__ASSIGNMENT__. How many of the lines below contain "date"? Answer with that number alone.
☆ ☆ ☆ ☆
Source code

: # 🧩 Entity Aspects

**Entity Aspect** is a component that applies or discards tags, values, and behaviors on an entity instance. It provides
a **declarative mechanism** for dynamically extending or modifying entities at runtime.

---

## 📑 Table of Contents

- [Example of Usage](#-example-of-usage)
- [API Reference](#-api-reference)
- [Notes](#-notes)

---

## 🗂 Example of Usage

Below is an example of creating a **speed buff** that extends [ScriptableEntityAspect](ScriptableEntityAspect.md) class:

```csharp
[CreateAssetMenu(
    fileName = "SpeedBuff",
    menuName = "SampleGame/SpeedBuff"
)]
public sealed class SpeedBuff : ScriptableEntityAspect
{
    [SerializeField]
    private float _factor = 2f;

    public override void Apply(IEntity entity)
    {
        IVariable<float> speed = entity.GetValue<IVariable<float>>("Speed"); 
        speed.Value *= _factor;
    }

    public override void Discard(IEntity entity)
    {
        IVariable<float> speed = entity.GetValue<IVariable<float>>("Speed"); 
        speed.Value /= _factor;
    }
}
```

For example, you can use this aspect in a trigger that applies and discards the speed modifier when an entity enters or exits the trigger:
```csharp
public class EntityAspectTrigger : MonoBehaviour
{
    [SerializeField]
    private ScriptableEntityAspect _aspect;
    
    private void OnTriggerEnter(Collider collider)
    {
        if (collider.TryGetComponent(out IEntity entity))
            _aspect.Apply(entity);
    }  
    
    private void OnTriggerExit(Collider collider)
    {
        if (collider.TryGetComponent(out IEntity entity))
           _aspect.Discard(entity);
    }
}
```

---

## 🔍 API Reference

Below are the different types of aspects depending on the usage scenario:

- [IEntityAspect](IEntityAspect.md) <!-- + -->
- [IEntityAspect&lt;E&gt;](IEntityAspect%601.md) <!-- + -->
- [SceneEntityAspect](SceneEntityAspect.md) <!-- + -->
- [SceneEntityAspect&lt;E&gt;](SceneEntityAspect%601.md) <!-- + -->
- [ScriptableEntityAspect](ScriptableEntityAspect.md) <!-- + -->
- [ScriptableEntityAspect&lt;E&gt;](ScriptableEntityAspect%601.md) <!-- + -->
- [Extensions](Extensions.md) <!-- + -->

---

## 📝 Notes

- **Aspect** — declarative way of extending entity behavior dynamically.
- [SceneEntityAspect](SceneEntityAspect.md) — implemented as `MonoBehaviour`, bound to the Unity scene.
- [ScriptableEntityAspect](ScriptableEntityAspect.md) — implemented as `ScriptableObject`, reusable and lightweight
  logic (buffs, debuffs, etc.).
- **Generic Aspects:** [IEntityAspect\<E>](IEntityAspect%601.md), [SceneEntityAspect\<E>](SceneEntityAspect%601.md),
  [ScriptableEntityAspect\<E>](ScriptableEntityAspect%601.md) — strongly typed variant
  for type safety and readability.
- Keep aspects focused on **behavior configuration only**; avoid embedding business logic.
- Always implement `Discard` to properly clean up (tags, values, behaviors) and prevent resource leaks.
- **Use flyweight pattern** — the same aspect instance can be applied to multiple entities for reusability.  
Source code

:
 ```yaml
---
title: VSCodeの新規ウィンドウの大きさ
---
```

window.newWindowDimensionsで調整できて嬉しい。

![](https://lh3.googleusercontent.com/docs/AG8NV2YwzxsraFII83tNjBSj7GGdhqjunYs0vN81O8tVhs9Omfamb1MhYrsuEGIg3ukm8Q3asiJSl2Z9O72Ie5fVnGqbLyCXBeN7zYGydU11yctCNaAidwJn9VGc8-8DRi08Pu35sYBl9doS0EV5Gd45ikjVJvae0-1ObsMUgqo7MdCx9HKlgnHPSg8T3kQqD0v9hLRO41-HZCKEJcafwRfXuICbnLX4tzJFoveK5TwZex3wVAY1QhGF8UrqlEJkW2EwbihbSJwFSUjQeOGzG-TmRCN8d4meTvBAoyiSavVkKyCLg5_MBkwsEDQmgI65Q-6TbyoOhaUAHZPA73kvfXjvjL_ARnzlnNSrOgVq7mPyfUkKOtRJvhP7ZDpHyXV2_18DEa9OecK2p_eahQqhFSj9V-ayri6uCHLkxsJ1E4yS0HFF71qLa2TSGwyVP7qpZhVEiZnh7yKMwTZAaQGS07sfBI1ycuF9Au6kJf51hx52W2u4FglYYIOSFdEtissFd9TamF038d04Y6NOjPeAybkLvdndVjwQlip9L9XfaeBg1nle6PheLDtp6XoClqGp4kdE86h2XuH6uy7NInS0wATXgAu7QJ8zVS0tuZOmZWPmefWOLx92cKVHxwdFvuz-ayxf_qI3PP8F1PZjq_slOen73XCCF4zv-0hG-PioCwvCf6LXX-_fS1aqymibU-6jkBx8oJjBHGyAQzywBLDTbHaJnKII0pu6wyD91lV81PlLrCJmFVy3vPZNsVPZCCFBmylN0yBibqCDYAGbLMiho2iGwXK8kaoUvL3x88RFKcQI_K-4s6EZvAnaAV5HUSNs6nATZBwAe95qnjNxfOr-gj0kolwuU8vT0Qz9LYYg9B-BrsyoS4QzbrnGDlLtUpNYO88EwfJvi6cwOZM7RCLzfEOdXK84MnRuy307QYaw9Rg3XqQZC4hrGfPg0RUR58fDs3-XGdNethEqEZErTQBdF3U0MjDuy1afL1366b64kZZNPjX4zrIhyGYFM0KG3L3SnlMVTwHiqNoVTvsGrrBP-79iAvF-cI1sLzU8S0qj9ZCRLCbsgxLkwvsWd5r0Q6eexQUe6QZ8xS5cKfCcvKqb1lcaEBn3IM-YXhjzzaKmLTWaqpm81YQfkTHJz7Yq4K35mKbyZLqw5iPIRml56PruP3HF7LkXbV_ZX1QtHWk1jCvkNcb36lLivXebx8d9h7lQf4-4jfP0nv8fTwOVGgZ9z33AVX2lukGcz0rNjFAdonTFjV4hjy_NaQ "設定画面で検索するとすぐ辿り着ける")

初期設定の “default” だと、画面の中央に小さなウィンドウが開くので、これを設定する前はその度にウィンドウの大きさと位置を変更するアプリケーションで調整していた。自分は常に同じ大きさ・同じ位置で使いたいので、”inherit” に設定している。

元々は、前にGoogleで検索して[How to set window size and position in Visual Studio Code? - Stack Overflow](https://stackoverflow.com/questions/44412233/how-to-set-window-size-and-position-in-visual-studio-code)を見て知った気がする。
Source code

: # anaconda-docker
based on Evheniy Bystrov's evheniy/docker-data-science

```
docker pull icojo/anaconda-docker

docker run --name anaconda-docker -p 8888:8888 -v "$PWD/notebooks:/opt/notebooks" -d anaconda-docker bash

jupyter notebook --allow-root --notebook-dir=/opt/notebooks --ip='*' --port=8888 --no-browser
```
☆ ☆ ☆ ☆
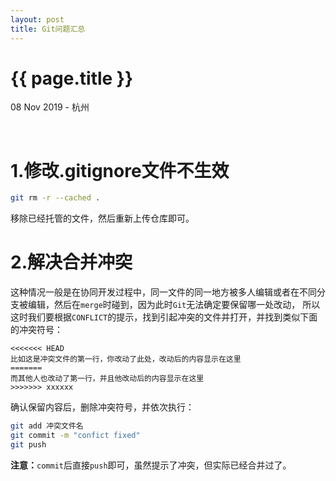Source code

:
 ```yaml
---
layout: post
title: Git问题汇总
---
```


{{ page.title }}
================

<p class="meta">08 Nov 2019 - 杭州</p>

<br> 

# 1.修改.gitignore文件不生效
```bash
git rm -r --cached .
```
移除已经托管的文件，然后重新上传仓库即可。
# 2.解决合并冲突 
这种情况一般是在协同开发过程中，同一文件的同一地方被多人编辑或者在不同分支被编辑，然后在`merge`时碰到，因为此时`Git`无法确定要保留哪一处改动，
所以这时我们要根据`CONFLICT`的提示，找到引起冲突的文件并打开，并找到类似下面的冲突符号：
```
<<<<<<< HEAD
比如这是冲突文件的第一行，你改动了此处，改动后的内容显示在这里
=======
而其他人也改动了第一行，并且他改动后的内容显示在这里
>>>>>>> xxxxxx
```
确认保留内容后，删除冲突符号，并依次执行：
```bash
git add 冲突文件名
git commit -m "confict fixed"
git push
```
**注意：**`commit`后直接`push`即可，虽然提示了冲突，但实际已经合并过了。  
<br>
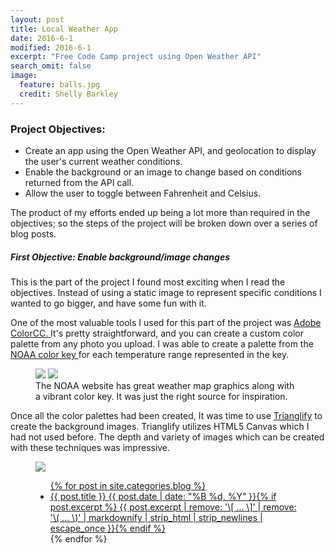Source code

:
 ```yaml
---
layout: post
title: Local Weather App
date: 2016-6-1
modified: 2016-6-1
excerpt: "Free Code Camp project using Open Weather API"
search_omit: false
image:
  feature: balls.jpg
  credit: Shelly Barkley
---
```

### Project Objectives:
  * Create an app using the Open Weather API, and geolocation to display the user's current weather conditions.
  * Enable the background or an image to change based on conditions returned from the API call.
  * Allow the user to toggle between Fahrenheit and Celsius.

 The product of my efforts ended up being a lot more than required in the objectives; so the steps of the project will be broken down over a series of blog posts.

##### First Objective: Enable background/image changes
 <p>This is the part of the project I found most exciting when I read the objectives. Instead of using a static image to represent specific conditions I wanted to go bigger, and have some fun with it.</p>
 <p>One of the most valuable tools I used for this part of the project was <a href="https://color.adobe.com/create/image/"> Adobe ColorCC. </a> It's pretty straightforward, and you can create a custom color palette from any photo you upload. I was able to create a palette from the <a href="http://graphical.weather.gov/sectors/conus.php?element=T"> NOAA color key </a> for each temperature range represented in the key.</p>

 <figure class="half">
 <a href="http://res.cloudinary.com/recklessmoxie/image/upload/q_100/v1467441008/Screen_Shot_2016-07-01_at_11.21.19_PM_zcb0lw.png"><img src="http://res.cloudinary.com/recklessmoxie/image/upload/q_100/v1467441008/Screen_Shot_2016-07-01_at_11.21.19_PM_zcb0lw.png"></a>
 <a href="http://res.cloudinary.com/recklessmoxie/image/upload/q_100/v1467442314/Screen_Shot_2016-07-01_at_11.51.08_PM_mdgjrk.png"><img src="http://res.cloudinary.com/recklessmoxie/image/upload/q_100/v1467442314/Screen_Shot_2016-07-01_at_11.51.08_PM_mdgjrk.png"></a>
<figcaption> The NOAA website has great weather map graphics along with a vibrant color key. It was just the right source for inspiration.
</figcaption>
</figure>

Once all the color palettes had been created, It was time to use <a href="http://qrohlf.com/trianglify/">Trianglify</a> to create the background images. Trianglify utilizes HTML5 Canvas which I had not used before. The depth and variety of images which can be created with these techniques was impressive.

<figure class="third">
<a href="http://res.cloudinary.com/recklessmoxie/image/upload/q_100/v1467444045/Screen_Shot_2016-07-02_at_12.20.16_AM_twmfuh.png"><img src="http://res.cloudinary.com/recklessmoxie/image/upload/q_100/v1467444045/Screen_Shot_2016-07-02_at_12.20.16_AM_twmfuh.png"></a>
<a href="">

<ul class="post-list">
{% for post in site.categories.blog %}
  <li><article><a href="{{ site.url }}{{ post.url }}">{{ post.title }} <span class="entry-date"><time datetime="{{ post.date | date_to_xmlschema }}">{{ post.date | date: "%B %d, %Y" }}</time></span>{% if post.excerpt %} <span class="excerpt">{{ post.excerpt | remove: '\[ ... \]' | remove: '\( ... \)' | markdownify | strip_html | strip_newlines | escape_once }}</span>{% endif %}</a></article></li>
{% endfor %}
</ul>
☆ ☆ ☆ ☆
__RESPONSE TO THIS TASK__. 2